We covered the role of expiry (or time to live [TTL]) times when looking at the core architecture of Couchbase Server. The expiry time is useful because it allows you to set a timeout on the information that you are storing so that it gets automatically deleted when it is no longer usable.

Other than using the delete() function, using the expiry value on a document is the only way to delete information from the database. Once the expiry time has been reached, the data will be deleted.

Expiration times are set either using a numeric value expressed as the number of seconds. For values less than 30 days (that is, 30*24*60*60 seconds), the value is taken as a relative value. For example, 3600 seconds would expire the document after one hour. For values higher than this, the value is interpreted as an absolute time expressed in seconds from the epoch.
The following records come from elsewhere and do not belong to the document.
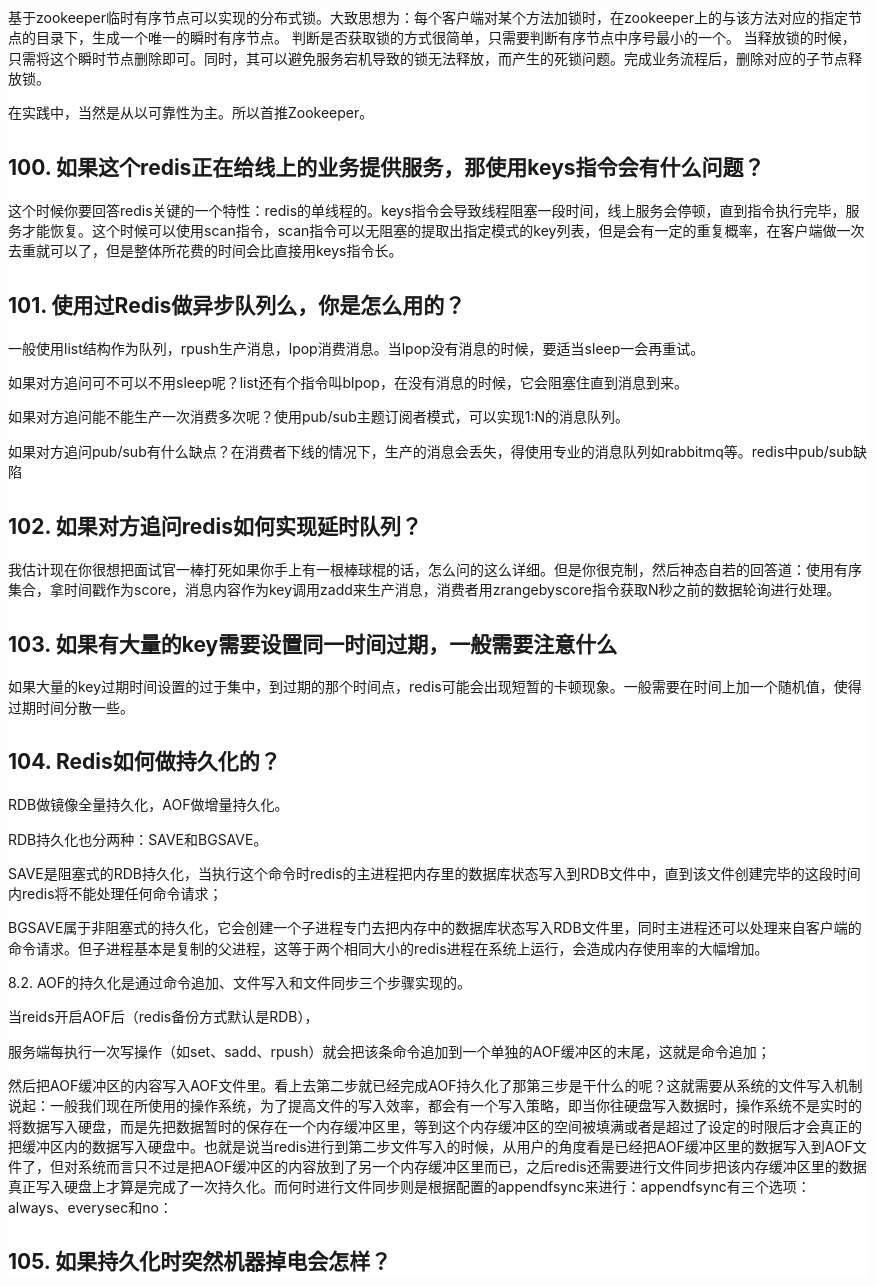 基于zookeeper临时有序节点可以实现的分布式锁。大致思想为：每个客户端对某个方法加锁时，在zookeeper上的与该方法对应的指定节点的目录下，生成一个唯一的瞬时有序节点。 判断是否获取锁的方式很简单，只需要判断有序节点中序号最小的一个。 当释放锁的时候，只需将这个瞬时节点删除即可。同时，其可以避免服务宕机导致的锁无法释放，而产生的死锁问题。完成业务流程后，删除对应的子节点释放锁。

在实践中，当然是从以可靠性为主。所以首推Zookeeper。

## 100. 如果这个redis正在给线上的业务提供服务，那使用keys指令会有什么问题？

这个时候你要回答redis关键的一个特性：redis的单线程的。keys指令会导致线程阻塞一段时间，线上服务会停顿，直到指令执行完毕，服务才能恢复。这个时候可以使用scan指令，scan指令可以无阻塞的提取出指定模式的key列表，但是会有一定的重复概率，在客户端做一次去重就可以了，但是整体所花费的时间会比直接用keys指令长。

 

## 101. 使用过Redis做异步队列么，你是怎么用的？

一般使用list结构作为队列，rpush生产消息，lpop消费消息。当lpop没有消息的时候，要适当sleep一会再重试。

如果对方追问可不可以不用sleep呢？list还有个指令叫blpop，在没有消息的时候，它会阻塞住直到消息到来。

如果对方追问能不能生产一次消费多次呢？使用pub/sub主题订阅者模式，可以实现1:N的消息队列。

如果对方追问pub/sub有什么缺点？在消费者下线的情况下，生产的消息会丢失，得使用专业的消息队列如rabbitmq等。redis中pub/sub缺陷

## 102. 如果对方追问redis如何实现延时队列？

我估计现在你很想把面试官一棒打死如果你手上有一根棒球棍的话，怎么问的这么详细。但是你很克制，然后神态自若的回答道：使用有序集合，拿时间戳作为score，消息内容作为key调用zadd来生产消息，消费者用zrangebyscore指令获取N秒之前的数据轮询进行处理。

## 103. 如果有大量的key需要设置同一时间过期，一般需要注意什么

如果大量的key过期时间设置的过于集中，到过期的那个时间点，redis可能会出现短暂的卡顿现象。一般需要在时间上加一个随机值，使得过期时间分散一些。

## 104. Redis如何做持久化的？

RDB做镜像全量持久化，AOF做增量持久化。

RDB持久化也分两种：SAVE和BGSAVE。

 

SAVE是阻塞式的RDB持久化，当执行这个命令时redis的主进程把内存里的数据库状态写入到RDB文件中，直到该文件创建完毕的这段时间内redis将不能处理任何命令请求；

BGSAVE属于非阻塞式的持久化，它会创建一个子进程专门去把内存中的数据库状态写入RDB文件里，同时主进程还可以处理来自客户端的命令请求。但子进程基本是复制的父进程，这等于两个相同大小的redis进程在系统上运行，会造成内存使用率的大幅增加。

8.2. AOF的持久化是通过命令追加、文件写入和文件同步三个步骤实现的。

当reids开启AOF后（redis备份方式默认是RDB），

服务端每执行一次写操作（如set、sadd、rpush）就会把该条命令追加到一个单独的AOF缓冲区的末尾，这就是命令追加；

然后把AOF缓冲区的内容写入AOF文件里。看上去第二步就已经完成AOF持久化了那第三步是干什么的呢？这就需要从系统的文件写入机制说起：一般我们现在所使用的操作系统，为了提高文件的写入效率，都会有一个写入策略，即当你往硬盘写入数据时，操作系统不是实时的将数据写入硬盘，而是先把数据暂时的保存在一个内存缓冲区里，等到这个内存缓冲区的空间被填满或者是超过了设定的时限后才会真正的把缓冲区内的数据写入硬盘中。也就是说当redis进行到第二步文件写入的时候，从用户的角度看是已经把AOF缓冲区里的数据写入到AOF文件了，但对系统而言只不过是把AOF缓冲区的内容放到了另一个内存缓冲区里而已，之后redis还需要进行文件同步把该内存缓冲区里的数据真正写入硬盘上才算是完成了一次持久化。而何时进行文件同步则是根据配置的appendfsync来进行：appendfsync有三个选项：always、everysec和no：

## 105. 如果持久化时突然机器掉电会怎样？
Expiry can be useful in a number of different environments, but the most obvious is when using Couchbase Server to store session data for an application. You can set the expiry time to allow two hours of access to the website, with the session data being deleted when the user stops using the website for any period of time.

You can use the touch() and getAndTouch() functions to update the expiry while the user is still accessing the data, without having to explicitly set the expiry time through an update operation.

Flags

In addition to the expiry time, all documents are also stored with a set of flags. Not all client libraries expose the flags, but where they are available, you can use them to add information about a document, such as the document type.

Client Interaction with the Cluster

One of the most common questions when developing applications is how clients and client libraries react and are affected by the topology and topology changes that occur in a running cluster.

In general, a Couchbase Server cluster acts as a “black box” in terms of the client and database interaction. If you are using a smart client, the topology, node structure, and changes to this are entirely handled through the combination of the vBucket map and the client library.

The client library will take care of the communication between the client and the individual nodes. The node that you use to connect to the cluster when first opening a connection does not act as a proxy or distribution service.

Instead, a smart client (or Moxi) will load the vBucket map, and from this information, determine which node within the cluster should be contacted to store and retrieve different documents. The information exchange is direct with the right node for that data.

During a topology change (for example, a rebalance or failover operation), the client library should automatically handle any transient errors. In all other respects, the configuration and topology of the cluster is not something you should ever have to worry about.